#### What you have to do
Every line in the records below with the string "twierdzenie" is to be copied out.

#### Source material
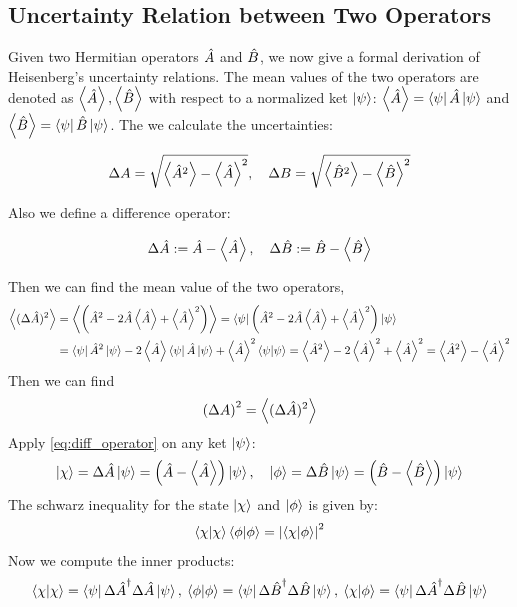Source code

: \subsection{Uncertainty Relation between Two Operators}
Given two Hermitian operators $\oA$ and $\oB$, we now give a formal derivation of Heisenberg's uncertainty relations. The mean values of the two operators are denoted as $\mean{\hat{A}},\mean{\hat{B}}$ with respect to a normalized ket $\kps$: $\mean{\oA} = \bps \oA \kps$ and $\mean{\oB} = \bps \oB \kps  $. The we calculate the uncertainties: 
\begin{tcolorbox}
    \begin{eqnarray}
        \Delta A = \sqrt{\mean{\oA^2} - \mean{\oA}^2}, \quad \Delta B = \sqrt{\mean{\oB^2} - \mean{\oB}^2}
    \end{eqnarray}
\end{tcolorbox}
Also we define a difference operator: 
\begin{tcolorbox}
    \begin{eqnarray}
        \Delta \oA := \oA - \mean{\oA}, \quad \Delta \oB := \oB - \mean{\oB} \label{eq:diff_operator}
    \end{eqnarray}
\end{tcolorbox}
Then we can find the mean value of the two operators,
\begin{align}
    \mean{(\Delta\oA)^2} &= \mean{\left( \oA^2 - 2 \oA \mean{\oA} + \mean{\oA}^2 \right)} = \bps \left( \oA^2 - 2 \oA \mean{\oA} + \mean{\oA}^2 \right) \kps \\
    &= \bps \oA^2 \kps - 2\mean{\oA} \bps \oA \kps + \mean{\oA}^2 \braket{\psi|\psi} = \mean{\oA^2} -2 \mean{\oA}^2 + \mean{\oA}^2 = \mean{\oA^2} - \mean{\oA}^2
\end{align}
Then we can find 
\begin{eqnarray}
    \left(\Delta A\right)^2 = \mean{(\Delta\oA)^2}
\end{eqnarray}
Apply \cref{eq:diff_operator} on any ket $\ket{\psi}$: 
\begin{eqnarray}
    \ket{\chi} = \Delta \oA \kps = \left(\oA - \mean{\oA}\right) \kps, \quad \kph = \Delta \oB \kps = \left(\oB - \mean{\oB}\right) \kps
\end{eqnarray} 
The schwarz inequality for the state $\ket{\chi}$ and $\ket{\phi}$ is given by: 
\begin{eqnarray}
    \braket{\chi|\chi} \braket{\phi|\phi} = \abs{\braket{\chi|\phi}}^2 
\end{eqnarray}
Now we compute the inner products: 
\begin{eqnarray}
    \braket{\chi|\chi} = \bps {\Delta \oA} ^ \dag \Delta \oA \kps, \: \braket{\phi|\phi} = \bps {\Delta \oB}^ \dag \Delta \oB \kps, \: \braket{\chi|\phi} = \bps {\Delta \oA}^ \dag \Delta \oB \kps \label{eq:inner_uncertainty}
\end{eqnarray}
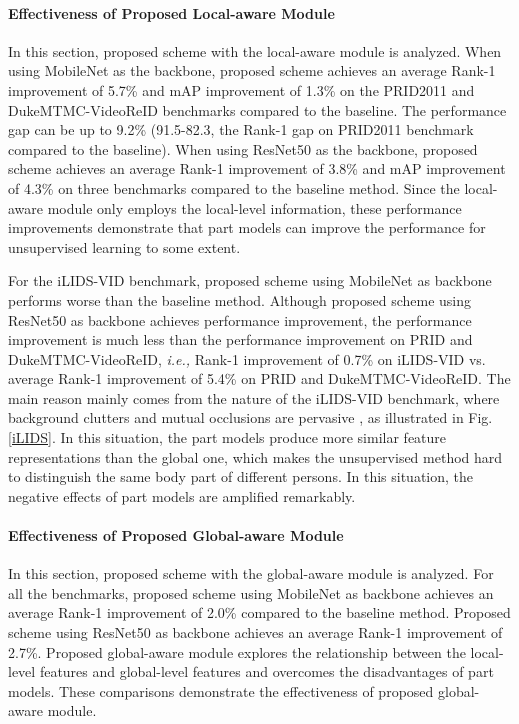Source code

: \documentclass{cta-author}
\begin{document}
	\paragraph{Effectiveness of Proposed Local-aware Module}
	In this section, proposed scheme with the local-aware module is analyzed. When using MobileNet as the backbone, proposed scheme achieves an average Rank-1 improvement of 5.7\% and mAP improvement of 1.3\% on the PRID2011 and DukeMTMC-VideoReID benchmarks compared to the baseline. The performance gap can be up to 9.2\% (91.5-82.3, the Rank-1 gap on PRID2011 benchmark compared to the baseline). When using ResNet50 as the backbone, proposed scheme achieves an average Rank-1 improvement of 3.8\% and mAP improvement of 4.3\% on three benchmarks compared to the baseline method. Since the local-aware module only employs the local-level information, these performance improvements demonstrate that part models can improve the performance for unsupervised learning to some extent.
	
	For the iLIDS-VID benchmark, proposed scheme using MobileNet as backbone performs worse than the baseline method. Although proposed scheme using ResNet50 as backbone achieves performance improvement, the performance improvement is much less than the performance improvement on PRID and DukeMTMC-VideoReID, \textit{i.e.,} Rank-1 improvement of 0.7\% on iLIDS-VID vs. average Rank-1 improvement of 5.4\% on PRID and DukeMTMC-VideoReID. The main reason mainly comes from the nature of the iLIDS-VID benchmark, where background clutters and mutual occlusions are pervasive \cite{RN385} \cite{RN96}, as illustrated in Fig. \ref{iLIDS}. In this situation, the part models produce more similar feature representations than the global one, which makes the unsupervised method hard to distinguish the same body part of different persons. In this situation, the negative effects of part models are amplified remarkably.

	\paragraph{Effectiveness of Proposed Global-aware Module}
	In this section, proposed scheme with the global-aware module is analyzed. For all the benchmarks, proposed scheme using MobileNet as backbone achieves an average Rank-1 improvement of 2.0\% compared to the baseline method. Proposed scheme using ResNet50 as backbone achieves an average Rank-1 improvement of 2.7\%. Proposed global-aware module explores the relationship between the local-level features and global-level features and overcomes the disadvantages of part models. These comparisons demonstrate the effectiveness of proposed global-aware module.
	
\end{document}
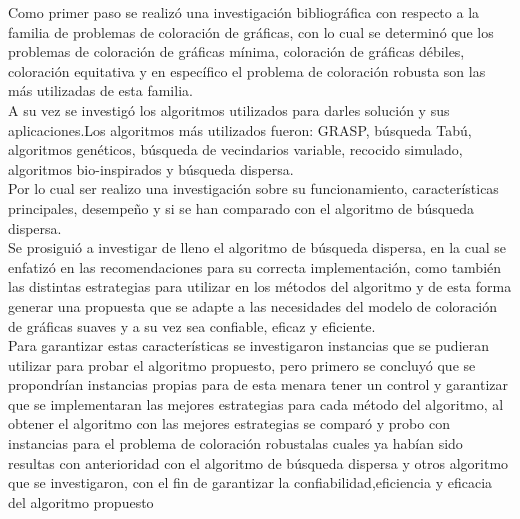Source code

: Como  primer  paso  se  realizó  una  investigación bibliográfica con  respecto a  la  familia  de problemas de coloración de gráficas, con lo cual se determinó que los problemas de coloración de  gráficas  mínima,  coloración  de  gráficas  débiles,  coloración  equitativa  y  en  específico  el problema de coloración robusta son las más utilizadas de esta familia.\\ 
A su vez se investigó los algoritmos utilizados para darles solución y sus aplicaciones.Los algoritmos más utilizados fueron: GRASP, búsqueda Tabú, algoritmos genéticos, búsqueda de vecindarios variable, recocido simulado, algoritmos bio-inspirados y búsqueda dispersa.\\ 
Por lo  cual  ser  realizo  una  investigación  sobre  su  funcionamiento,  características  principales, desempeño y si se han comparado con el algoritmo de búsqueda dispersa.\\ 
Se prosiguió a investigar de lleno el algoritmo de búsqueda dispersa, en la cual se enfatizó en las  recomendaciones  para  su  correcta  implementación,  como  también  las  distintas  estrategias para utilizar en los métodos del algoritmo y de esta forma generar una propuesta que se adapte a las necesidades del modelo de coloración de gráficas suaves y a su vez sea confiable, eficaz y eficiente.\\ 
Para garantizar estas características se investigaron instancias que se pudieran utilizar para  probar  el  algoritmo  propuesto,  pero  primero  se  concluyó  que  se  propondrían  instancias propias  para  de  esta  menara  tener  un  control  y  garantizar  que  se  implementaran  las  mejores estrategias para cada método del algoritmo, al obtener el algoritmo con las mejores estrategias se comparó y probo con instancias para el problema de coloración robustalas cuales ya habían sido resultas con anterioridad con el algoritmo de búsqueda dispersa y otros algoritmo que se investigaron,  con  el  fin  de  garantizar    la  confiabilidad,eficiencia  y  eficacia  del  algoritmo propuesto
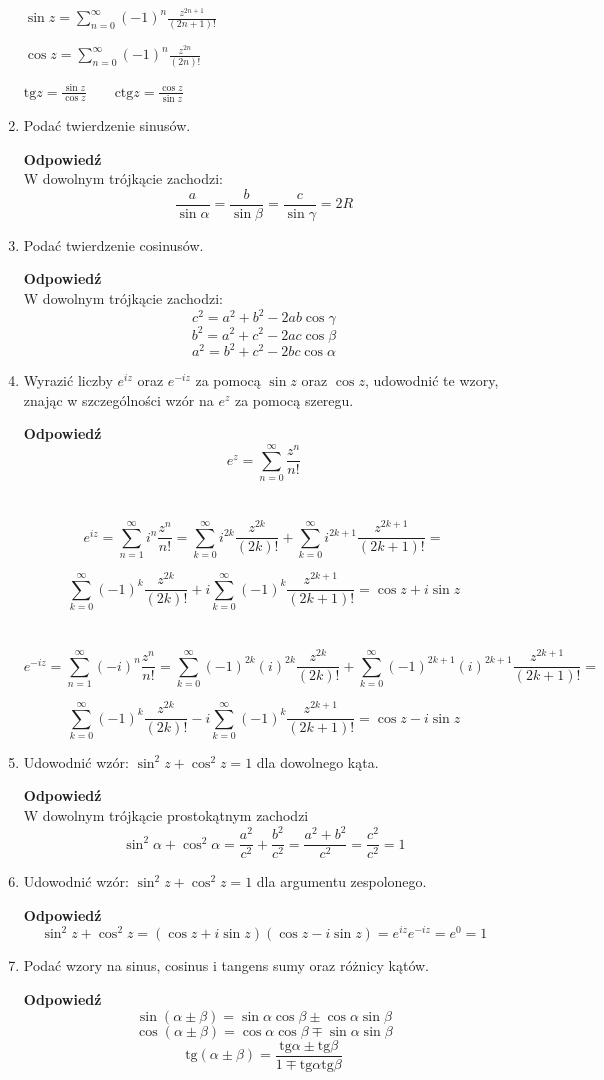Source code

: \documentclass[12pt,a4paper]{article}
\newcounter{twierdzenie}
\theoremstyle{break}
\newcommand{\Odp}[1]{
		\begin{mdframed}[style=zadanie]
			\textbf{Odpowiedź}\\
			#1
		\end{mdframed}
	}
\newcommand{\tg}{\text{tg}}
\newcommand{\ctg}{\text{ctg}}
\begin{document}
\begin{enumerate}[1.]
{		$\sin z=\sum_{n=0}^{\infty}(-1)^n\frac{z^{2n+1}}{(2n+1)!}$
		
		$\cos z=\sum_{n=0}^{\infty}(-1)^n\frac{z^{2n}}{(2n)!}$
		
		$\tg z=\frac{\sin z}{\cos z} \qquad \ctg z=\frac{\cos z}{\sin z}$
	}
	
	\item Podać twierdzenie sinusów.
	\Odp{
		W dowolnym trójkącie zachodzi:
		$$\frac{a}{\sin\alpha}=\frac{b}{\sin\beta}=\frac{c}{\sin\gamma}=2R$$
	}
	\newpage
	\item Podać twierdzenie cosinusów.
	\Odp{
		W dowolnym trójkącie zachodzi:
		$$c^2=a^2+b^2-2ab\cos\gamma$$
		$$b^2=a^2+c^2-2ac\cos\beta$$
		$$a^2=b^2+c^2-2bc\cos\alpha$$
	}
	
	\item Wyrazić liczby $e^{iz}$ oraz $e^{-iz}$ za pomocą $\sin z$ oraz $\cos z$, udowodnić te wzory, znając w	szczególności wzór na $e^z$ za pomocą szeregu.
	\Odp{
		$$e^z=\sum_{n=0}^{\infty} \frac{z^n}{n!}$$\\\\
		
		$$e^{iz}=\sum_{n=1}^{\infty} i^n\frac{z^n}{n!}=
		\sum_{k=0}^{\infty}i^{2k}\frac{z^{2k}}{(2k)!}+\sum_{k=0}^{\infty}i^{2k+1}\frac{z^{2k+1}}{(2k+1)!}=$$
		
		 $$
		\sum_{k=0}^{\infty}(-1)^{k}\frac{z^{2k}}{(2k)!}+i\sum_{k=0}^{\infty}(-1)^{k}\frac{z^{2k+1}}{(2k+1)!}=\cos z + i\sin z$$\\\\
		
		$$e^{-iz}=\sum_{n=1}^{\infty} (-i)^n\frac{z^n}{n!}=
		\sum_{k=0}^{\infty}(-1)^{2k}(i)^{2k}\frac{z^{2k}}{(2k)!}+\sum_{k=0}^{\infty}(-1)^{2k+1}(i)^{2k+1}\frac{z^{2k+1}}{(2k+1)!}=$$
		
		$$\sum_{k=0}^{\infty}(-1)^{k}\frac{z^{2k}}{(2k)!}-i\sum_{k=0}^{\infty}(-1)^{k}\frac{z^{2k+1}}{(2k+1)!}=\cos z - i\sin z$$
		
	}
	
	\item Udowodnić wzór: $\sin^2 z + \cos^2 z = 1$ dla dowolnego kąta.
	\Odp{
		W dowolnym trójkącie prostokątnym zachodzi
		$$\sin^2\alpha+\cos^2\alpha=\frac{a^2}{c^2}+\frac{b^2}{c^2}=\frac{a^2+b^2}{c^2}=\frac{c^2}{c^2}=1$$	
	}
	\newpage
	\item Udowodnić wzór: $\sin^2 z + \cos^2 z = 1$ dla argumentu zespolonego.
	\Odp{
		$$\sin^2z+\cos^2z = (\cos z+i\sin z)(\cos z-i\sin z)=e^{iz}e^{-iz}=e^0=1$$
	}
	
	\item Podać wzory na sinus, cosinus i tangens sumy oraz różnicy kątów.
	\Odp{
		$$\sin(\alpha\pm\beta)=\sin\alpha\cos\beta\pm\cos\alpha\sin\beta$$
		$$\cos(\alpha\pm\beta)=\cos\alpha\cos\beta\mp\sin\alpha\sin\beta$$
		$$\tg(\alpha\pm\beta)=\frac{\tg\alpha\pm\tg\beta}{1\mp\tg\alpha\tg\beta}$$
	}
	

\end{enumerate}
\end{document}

#### Answer space
\newcounter{twierdzenie}
	\item Podać twierdzenie sinusów.
	\item Podać twierdzenie cosinusów.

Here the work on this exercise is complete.